REQUIRED WORK =
Reproduce exactly, and only, the lines below from the one containing "In addition, the" through the one containing "Bot detection in".

Stored data entries =
+++
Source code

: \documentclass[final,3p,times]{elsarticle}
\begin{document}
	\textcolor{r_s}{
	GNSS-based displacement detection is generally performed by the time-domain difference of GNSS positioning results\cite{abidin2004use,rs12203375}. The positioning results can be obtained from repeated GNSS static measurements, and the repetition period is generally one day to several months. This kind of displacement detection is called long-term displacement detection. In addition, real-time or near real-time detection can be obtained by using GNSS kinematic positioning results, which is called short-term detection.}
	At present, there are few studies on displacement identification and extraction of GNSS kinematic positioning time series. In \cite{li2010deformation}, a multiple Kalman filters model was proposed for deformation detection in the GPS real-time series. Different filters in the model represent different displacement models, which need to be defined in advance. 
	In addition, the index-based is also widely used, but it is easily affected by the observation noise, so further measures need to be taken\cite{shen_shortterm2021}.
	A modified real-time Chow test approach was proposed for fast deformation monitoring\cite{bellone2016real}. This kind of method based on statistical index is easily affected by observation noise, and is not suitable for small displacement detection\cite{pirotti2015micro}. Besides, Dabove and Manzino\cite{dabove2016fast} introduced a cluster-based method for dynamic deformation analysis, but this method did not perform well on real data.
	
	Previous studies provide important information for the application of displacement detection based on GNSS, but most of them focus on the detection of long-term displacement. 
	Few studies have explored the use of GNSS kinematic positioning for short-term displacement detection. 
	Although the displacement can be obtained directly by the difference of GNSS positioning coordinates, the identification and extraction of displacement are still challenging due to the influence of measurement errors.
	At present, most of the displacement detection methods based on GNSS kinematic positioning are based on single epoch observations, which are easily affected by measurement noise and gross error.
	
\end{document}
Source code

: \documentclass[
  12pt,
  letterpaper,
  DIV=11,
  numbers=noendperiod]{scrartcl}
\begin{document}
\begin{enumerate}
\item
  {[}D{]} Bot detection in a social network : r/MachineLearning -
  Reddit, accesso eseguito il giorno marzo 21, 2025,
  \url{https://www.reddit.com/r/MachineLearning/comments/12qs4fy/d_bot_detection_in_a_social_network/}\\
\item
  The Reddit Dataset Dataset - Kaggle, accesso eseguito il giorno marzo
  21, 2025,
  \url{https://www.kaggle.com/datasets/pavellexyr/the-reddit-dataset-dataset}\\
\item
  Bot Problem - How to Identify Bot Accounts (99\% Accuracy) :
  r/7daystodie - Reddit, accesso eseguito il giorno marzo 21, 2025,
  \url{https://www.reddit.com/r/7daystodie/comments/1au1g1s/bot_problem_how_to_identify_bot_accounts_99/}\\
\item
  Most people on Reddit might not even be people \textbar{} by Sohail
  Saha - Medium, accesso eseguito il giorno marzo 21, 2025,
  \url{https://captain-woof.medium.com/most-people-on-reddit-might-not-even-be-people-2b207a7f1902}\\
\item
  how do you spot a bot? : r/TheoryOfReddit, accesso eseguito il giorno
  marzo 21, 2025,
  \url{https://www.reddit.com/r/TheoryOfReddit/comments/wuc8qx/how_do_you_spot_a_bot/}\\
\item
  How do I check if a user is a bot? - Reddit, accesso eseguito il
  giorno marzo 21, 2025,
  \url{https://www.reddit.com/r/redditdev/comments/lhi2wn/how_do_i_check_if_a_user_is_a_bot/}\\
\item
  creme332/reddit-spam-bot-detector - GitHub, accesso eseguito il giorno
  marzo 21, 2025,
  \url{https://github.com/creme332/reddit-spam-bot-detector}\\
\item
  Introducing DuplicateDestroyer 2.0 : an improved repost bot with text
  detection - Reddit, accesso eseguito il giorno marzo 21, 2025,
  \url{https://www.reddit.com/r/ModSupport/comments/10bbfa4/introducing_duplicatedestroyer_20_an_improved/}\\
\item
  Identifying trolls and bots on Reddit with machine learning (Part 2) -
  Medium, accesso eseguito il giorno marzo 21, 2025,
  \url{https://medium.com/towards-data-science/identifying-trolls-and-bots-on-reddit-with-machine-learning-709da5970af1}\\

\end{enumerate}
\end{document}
+++
TASK RESPONSE =
	In addition, the index-based is also widely used, but it is easily affected by the observation noise, so further measures need to be taken\cite{shen_shortterm2021}.
	A modified real-time Chow test approach was proposed for fast deformation monitoring\cite{bellone2016real}. This kind of method based on statistical index is easily affected by observation noise, and is not suitable for small displacement detection\cite{pirotti2015micro}. Besides, Dabove and Manzino\cite{dabove2016fast} introduced a cluster-based method for dynamic deformation analysis, but this method did not perform well on real data.
	
	Previous studies provide important information for the application of displacement detection based on GNSS, but most of them focus on the detection of long-term displacement. 
	Few studies have explored the use of GNSS kinematic positioning for short-term displacement detection. 
	Although the displacement can be obtained directly by the difference of GNSS positioning coordinates, the identification and extraction of displacement are still challenging due to the influence of measurement errors.
	At present, most of the displacement detection methods based on GNSS kinematic positioning are based on single epoch observations, which are easily affected by measurement noise and gross error.
	
\end{document}
Source code

: \documentclass[
  12pt,
  letterpaper,
  DIV=11,
  numbers=noendperiod]{scrartcl}
\begin{document}
\begin{enumerate}
\item
  {[}D{]} Bot detection in a social network : r/MachineLearning -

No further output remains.